Work to be completed.
In this exercise, every entry is to be transcribed exactly as written.

====== Entries shown ======

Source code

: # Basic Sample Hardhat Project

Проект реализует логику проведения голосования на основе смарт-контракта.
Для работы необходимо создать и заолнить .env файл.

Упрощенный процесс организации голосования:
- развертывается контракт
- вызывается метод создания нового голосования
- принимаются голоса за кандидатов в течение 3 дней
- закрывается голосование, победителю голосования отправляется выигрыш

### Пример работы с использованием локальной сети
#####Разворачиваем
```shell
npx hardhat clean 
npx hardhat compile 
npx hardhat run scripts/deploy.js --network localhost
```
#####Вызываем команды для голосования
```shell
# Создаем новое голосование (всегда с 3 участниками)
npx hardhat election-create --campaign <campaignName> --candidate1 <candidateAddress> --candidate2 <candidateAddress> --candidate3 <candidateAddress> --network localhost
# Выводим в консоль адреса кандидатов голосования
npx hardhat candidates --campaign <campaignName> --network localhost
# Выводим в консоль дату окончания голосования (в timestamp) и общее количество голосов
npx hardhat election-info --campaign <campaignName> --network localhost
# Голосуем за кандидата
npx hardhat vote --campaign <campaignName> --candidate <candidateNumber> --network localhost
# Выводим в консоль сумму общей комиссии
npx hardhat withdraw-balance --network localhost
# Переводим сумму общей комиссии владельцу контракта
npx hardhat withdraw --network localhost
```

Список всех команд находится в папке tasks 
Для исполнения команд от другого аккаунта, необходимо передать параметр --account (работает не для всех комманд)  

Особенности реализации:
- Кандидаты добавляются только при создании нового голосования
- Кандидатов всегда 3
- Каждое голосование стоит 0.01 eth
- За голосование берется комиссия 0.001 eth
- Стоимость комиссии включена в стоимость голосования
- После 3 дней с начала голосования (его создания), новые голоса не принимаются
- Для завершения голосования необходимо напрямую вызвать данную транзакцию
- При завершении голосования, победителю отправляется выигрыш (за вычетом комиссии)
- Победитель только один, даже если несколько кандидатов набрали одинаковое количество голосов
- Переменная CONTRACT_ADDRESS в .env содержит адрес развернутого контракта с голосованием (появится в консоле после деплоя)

======

Response to this task.
Source code

: # Basic Sample Hardhat Project

Проект реализует логику проведения голосования на основе смарт-контракта.
Для работы необходимо создать и заолнить .env файл.

Упрощенный процесс организации голосования:
- развертывается контракт
- вызывается метод создания нового голосования
- принимаются голоса за кандидатов в течение 3 дней
- закрывается голосование, победителю голосования отправляется выигрыш

### Пример работы с использованием локальной сети
#####Разворачиваем
```shell
npx hardhat clean 
npx hardhat compile 
npx hardhat run scripts/deploy.js --network localhost
```
#####Вызываем команды для голосования
```shell
# Создаем новое голосование (всегда с 3 участниками)
npx hardhat election-create --campaign <campaignName> --candidate1 <candidateAddress> --candidate2 <candidateAddress> --candidate3 <candidateAddress> --network localhost
# Выводим в консоль адреса кандидатов голосования
npx hardhat candidates --campaign <campaignName> --network localhost
# Выводим в консоль дату окончания голосования (в timestamp) и общее количество голосов
npx hardhat election-info --campaign <campaignName> --network localhost
# Голосуем за кандидата
npx hardhat vote --campaign <campaignName> --candidate <candidateNumber> --network localhost
# Выводим в консоль сумму общей комиссии
npx hardhat withdraw-balance --network localhost
# Переводим сумму общей комиссии владельцу контракта
npx hardhat withdraw --network localhost
```

Список всех команд находится в папке tasks 
Для исполнения команд от другого аккаунта, необходимо передать параметр --account (работает не для всех комманд)  

Особенности реализации:
- Кандидаты добавляются только при создании нового голосования
- Кандидатов всегда 3
- Каждое голосование стоит 0.01 eth
- За голосование берется комиссия 0.001 eth
- Стоимость комиссии включена в стоимость голосования
- После 3 дней с начала голосования (его создания), новые голоса не принимаются
- Для завершения голосования необходимо напрямую вызвать данную транзакцию
- При завершении голосования, победителю отправляется выигрыш (за вычетом комиссии)
- Победитель только один, даже если несколько кандидатов набрали одинаковое количество голосов
- Переменная CONTRACT_ADDRESS в .env содержит адрес развернутого контракта с голосованием (появится в консоле после деплоя)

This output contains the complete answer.